## Task instructions
Transcribe the data below verbatim from the line with "4. repository url" to the line with "Path to config.json". Include both of those lines.

## Source data
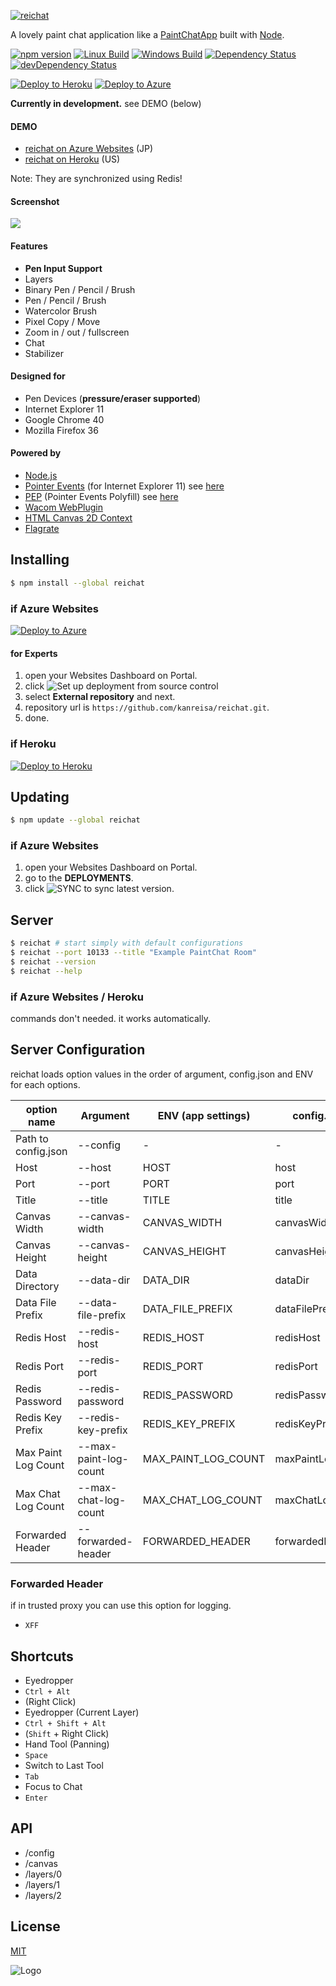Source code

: [![reichat](https://yabumi.cc/14bc26704ec04392c1627b2a.svg)](https://github.com/kanreisa/reichat)

A lovely paint chat application like a [PaintChatApp](http://hp.vector.co.jp/authors/VA016309/paintchat/download.html) built with [Node](https://nodejs.org/).

[![npm version][npm-img]][npm-url]
[![Linux Build][travis-img]][travis-url]
[![Windows Build][appveyor-img]][appveyor-url]
[![Dependency Status][dep-img]][dep-url]
[![devDependency Status][devdep-img]][devdep-url]

[![Deploy to Heroku](https://www.herokucdn.com/deploy/button.png)](https://heroku.com/deploy)
[![Deploy to Azure](https://azuredeploy.net/deploybutton.png?_nonce=1425633252963)](https://azuredeploy.net/?repository=https://github.com/kanreisa/reichat)

**Currently in development.** see DEMO (below)

#### DEMO

* [reichat on Azure Websites](https://reichat-dev.azurewebsites.net/) (JP)
* [reichat on Heroku](https://reichat-dev.herokuapp.com/) (US)

Note: They are synchronized using Redis!

#### Screenshot

![](https://yabumi.cc/14b8d9ec1e1979afb2215b23.png)

#### Features

* **Pen Input Support**
* Layers
* Binary Pen / Pencil / Brush
* Pen / Pencil / Brush
* Watercolor Brush
* Pixel Copy / Move
* Zoom in / out / fullscreen
* Chat
* Stabilizer

#### Designed for

* Pen Devices (**pressure/eraser supported**)
* Internet Explorer 11
* Google Chrome 40
* Mozilla Firefox 36

#### Powered by

* [Node.js](http://nodejs.org/)
* [Pointer Events](http://www.w3.org/TR/pointerevents/) (for Internet Explorer 11) see [here](https://msdn.microsoft.com/en-us/library/ie/dn433244(v=vs.85).aspx) 
* [PEP](https://github.com/jquery/PEP) (Pointer Events Polyfill) see [here](https://msopentech.com/blog/2014/12/17/jquery-adopts-pointer-events/)
* [Wacom WebPlugin](http://www.wacomeng.com/web/)
* [HTML Canvas 2D Context](http://www.w3.org/TR/2dcontext/)
* [Flagrate](https://flagrate.org/)

## Installing

```bash
$ npm install --global reichat
```

### if Azure Websites

[![Deploy to Azure](https://azuredeploy.net/deploybutton.png?_nonce=1425633252963)](https://azuredeploy.net/?repository=https://github.com/kanreisa/reichat)

#### for Experts

1. open your Websites Dashboard on Portal.
2. click ![Set up deployment from source control](https://yabumi.cc/14b721a34bddfc874d1b3f1e.png)
3. select **External repository** and next.
4. repository url is `https://github.com/kanreisa/reichat.git`.
5. done.

### if Heroku

[![Deploy to Heroku](https://www.herokucdn.com/deploy/button.png)](https://heroku.com/deploy)

## Updating

```bash
$ npm update --global reichat
```

### if Azure Websites

1. open your Websites Dashboard on Portal.
2. go to the **DEPLOYMENTS**.
3. click ![SYNC](https://yabumi.cc/14b72219570b23ac4cf1d530.png) to sync latest version.

## Server

```bash
$ reichat # start simply with default configurations
$ reichat --port 10133 --title "Example PaintChat Room"
$ reichat --version
$ reichat --help
```
### if Azure Websites / Heroku

commands don't needed. it works automatically.

## Server Configuration

reichat loads option values in the order of argument, config.json and ENV for each options.

option name         | Argument              | ENV (app settings)  | config.json      | default value
--------------------|-----------------------|---------------------|------------------|--------------
Path to config.json | --config              | -                   | -                | -
Host                | --host                | HOST                | host             | 0.0.0.0
Port                | --port                | PORT                | port             | 10133
Title               | --title               | TITLE               | title            | PaintChat
Canvas Width        | --canvas-width        | CANVAS_WIDTH        | canvasWidth      | 1920
Canvas Height       | --canvas-height       | CANVAS_HEIGHT       | canvasHeight     | 1080
Data Directory      | --data-dir            | DATA_DIR            | dataDir          | (tmpdir)
Data File Prefix    | --data-file-prefix    | DATA_FILE_PREFIX    | dataFilePrefix   | reichat_
Redis Host          | --redis-host          | REDIS_HOST          | redisHost        | -
Redis Port          | --redis-port          | REDIS_PORT          | redisPort        | 6379
Redis Password      | --redis-password      | REDIS_PASSWORD      | redisPassword    | -
Redis Key Prefix    | --redis-key-prefix    | REDIS_KEY_PREFIX    | redisKeyPrefix   | -
Max Paint Log Count | --max-paint-log-count | MAX_PAINT_LOG_COUNT | maxPaintLogCount | 2000
Max Chat Log Count  | --max-chat-log-count  | MAX_CHAT_LOG_COUNT  | maxChatLogCount  | 100
Forwarded Header    | --forwarded-header    | FORWARDED_HEADER    | forwardedHeader  | -

### Forwarded Header

if in trusted proxy you can use this option for logging.
* `XFF`

## Shortcuts

* Eyedropper
 * `Ctrl + Alt`
 * (Right Click)
* Eyedropper (Current Layer)
 * `Ctrl + Shift + Alt`
 * (`Shift` + Right Click)
* Hand Tool (Panning)
 * `Space`
* Switch to Last Tool
 * `Tab`
* Focus to Chat
 * `Enter`

## API

* /config
* /canvas
* /layers/0
* /layers/1
* /layers/2

## License

[MIT](LICENSE)

![Logo](https://yabumi.cc/14b08e54b51e2abe7c7a55c7.svg)

[npm-img]: https://img.shields.io/npm/v/reichat.svg
[npm-url]: https://npmjs.org/package/reichat
[travis-img]: https://img.shields.io/travis/kanreisa/reichat.svg
[travis-url]: https://travis-ci.org/kanreisa/reichat
[appveyor-img]: https://img.shields.io/appveyor/ci/kanreisa/reichat.svg
[appveyor-url]: https://ci.appveyor.com/project/kanreisa/reichat
[dep-img]: https://david-dm.org/kanreisa/reichat.svg
[dep-url]: https://david-dm.org/kanreisa/reichat
[devdep-img]: https://david-dm.org/kanreisa/reichat/dev-status.svg
[devdep-url]: https://david-dm.org/kanreisa/reichat#info=devDependencies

## Your response
4. repository url is `https://github.com/kanreisa/reichat.git`.
5. done.

### if Heroku

[![Deploy to Heroku](https://www.herokucdn.com/deploy/button.png)](https://heroku.com/deploy)

## Updating

```bash
$ npm update --global reichat
```

### if Azure Websites

1. open your Websites Dashboard on Portal.
2. go to the **DEPLOYMENTS**.
3. click ![SYNC](https://yabumi.cc/14b72219570b23ac4cf1d530.png) to sync latest version.

## Server

```bash
$ reichat # start simply with default configurations
$ reichat --port 10133 --title "Example PaintChat Room"
$ reichat --version
$ reichat --help
```
### if Azure Websites / Heroku

commands don't needed. it works automatically.

## Server Configuration

reichat loads option values in the order of argument, config.json and ENV for each options.

option name         | Argument              | ENV (app settings)  | config.json      | default value
--------------------|-----------------------|---------------------|------------------|--------------
Path to config.json | --config              | -                   | -                | -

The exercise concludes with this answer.